Sam Brilleman gave a really cool talk on using coupled models for predicting time to events. For example using the trajectory of a biomarker to predict an adverse health event. By sharing parameters between the two models (proportional hazards for the event, hierarchical model for biomarkers) you share information between the two data types. In collaboration with Ben Goodrich this is now easy in rstanarm. Very cool.

Even facebook likes stan

Sean Taylor and Ben Letham from facebook came to talk about their awesome forecasting tool prophet. I saw the release for this a while back but hadn’t given it too much attention. Prophet emerged as a solution to many people wanting to do quite similar forecasting tasks at facebook, but without necessarily having the expertise. Most of facebook’s user data seemed to have commonality of features: day of the week trends, month trends, holiday effects, smooth temporal trajectories, so prophet made these models as simple and usable as possible. They reduce the time series to a standard regression after controlling for their multiple seasonalities, so they don’t need to futz with autoregression. Great example of simple outperforming complex.

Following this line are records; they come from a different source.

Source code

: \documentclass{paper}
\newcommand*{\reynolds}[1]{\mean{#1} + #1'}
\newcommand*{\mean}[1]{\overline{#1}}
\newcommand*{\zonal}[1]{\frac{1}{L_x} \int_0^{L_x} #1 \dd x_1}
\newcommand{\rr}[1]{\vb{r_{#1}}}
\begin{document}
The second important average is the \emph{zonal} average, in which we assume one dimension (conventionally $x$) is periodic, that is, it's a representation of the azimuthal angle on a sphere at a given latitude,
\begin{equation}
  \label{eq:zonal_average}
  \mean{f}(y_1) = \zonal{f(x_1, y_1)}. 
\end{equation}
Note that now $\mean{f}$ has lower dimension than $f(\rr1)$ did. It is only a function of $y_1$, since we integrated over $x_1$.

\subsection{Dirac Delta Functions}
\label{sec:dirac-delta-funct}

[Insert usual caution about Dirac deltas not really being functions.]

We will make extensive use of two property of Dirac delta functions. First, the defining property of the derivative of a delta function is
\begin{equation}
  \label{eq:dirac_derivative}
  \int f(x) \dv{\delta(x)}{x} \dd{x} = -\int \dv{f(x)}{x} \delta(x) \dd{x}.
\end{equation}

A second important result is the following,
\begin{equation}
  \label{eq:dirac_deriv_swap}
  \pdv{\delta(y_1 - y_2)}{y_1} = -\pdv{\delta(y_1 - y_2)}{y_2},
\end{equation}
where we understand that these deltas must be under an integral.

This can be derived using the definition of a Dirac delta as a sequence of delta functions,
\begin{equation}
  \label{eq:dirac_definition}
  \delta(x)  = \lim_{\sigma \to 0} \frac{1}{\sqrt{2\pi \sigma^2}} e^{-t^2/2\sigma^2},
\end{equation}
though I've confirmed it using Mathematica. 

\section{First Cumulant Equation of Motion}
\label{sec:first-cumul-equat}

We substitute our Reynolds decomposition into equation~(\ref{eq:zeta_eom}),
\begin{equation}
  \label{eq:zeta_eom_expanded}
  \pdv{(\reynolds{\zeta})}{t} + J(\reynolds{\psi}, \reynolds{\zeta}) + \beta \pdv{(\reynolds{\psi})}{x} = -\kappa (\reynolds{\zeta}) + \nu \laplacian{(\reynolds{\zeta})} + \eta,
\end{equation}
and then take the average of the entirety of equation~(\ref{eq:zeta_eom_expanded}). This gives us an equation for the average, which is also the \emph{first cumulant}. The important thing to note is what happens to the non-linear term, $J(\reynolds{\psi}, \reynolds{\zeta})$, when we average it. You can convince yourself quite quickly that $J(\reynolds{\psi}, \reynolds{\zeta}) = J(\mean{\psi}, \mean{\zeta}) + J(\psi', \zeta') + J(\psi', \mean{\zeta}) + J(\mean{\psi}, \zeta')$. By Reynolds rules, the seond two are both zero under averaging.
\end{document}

Stan Without The Blockiness

Maria Gorinova had one of the best received talks (in my opinion). She introduced her blockless version of the stan language as an f# dsl (SlicStan). This seems like a step in the right direction for turning stan into a language people will want to write. SlicStan does away with the blocks and uses information flow analysis to determine which block code belongs in. Since blocks are executed at different frequencies SlicStan can choose the block executed the least frequently, so it is self optimizing at least at the block assignment level.

Stan gets physical

I’m going to lump two great talks together. Ben Bales and Talia Weiss both gave awesome talks on using stan for physics problems. Ben showed how to use ringing frequencies and stan to estimate elastic constants for super-alloy materials. Talia showed how she used stan to assess the probability of quantum weirdness in the MINOS data as violations of the Leggett-Garg inequality.

Causality in Stan

Leah Comment gave an exciting talk about using Robins’ G-formula for causal effect estimation in stan. Causality has been a big open frontier in my learning since I picked up Pearl’s book last winter, and it’s great to see some practical examples using tools I know. Very excited to dig in to her notebooks.

Distance

Susan Holmes gave a talk @statwonk on twitter described as electric. I couldn’t agree more. I’ve been thinking on and off about distances in statistics for a little while now, especially as I’m currently trying to implement a gaussian process for some of my data. Choice of kernel is one thing, but choice of metric is a whole other ball game. Susan really hammered down a lot of the key ideas and showed me there are lots of people thinking about this already. Can’t wait to check out her student’s package: buds for bayesian unidimensional scaling. The talk was a whirlwind, but one of the most interesting things I learned was the “horseshoe effect” in which in multidimensional scaling one-dimensional gradients appear as horseshoe-like curves. Another great idea was to register PCA basis vectors a la image analysis to control for non-determinism in vector signs before doing analysis. And the quote of the conference “If you can find the right distance for your data, you can probably solve your problem”. That one is going to stick with me.

Andrew’s Tele-Talk

Andrew Gelman gave the closing talk for the conference remotely. Amusingly the audience was relocated to a chapel for the last round of talks. Andrew gave us a reminder to be humble in our work - in not so gentle terms. He then went on to talk about what he wants from stan in the future. One central theme was scaling bayesian inference up to larger probles. He pointed us to one of his papers “Expectation Propagation as a way of life”. This seems like it is important, and may be the bridge that will help us get to running bayesian models on large neuroimaging datasets. I’ve got some homework to do.

Outro

As you can see the conference was jam packed with interesting material. Seeing everyone doing such cool stuff with stan is inspiring, I’m excited to get back and see what I can incorporate into my work.